There is an African proverb which says, “He who eats alone fights alone.” Lately I have found myself agreeing with the saying, as if it were just me against this near-impossible task of mastering a language. But this is not true.
I left a lot behind when I moved here. I left my family, friends, culture, church, car, library, and I reduced my clothes to fit into one big load of laundry (that part’s not so bad…). I know that in California life goes on as it always has, and it is easy to think that people have forgotten me. I myself have trouble keeping in touch because it is sometimes hard to reconcile my old life with this new one that feels so different.
But letters…oh letters…they break through the confusing fog in a ray of light. They are a tangible reminder of the warmth of friendship and the love that people have shown me. While emails are nice, there is something about letters gives me joy. It the age of technology, it is a dying art, a personalized means of expression that celebrates the written word and makes a mockery of physical distance.

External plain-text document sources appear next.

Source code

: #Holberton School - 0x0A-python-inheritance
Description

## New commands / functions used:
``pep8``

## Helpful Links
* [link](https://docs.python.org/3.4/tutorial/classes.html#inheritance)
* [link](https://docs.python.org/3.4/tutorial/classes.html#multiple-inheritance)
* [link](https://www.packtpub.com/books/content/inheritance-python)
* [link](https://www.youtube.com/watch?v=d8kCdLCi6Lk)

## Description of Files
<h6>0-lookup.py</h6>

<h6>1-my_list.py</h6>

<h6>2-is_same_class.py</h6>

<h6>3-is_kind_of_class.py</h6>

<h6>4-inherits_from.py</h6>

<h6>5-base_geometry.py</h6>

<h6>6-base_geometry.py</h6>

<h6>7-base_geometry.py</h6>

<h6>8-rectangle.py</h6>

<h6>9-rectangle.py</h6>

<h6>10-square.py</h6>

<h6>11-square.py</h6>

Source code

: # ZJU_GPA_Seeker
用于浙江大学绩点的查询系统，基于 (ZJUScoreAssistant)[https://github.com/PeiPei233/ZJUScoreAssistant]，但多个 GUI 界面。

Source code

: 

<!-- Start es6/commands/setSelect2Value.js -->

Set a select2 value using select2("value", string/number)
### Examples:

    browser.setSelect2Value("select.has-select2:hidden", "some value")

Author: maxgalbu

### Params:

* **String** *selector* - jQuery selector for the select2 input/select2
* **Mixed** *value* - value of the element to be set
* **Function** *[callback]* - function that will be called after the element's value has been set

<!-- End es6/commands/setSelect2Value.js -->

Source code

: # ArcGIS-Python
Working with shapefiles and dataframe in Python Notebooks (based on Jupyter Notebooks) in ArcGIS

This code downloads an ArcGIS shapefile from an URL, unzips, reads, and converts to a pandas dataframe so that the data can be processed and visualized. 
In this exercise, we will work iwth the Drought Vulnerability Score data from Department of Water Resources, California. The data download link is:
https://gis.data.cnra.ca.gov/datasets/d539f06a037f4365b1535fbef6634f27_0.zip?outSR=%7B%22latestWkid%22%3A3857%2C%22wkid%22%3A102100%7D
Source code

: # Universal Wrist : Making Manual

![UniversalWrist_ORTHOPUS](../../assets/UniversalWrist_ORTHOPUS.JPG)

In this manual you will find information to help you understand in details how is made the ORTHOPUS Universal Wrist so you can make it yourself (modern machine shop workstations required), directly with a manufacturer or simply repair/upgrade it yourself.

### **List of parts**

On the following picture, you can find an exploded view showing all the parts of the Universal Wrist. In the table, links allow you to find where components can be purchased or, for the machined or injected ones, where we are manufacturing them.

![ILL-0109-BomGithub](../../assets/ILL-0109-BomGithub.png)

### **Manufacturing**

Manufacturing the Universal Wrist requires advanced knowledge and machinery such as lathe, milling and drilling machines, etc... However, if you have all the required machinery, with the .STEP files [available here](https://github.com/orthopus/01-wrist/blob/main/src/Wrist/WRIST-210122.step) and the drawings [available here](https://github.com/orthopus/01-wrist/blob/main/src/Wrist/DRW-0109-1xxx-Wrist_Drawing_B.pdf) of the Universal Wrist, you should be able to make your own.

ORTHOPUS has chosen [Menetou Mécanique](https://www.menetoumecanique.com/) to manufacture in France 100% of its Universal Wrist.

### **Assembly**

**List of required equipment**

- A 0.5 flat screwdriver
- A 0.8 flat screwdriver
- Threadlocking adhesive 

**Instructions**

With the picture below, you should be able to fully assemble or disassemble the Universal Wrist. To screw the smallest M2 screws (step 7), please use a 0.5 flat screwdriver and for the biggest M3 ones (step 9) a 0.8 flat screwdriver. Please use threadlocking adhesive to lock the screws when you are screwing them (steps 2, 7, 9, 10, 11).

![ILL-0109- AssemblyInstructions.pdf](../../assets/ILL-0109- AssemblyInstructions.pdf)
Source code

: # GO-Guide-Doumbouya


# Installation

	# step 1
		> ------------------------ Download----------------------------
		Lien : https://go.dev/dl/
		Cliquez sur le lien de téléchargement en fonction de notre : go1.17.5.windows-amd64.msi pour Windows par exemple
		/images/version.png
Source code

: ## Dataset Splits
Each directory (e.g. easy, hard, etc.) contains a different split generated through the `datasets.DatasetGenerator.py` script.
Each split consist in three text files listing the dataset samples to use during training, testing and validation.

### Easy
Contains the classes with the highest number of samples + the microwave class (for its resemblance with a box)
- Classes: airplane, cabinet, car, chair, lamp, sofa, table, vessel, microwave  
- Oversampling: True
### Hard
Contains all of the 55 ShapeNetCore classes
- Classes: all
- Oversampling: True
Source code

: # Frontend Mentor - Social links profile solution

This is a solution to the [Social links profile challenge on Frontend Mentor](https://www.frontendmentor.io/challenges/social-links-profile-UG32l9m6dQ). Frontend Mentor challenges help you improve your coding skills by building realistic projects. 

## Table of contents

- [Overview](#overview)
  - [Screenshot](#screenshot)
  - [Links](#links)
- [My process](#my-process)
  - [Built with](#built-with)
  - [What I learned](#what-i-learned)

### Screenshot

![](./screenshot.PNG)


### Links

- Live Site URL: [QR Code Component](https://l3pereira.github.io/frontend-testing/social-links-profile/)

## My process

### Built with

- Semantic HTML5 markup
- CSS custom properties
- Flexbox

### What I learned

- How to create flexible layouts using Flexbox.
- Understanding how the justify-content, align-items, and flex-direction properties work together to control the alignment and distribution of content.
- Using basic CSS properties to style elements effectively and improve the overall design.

People write differently in letters than they do in email, or at least I do. I take more care, pay more attention to form. Emails are easy; letters take effort.
Last week I received several letters from friends, and yesterday I received a packet of letters from a group of friends at my church. To read everyone’s words, to know that I was on their minds and in their prayers, to hold something they had written for me in my hands…it made me feel like everything I left behind was still with me.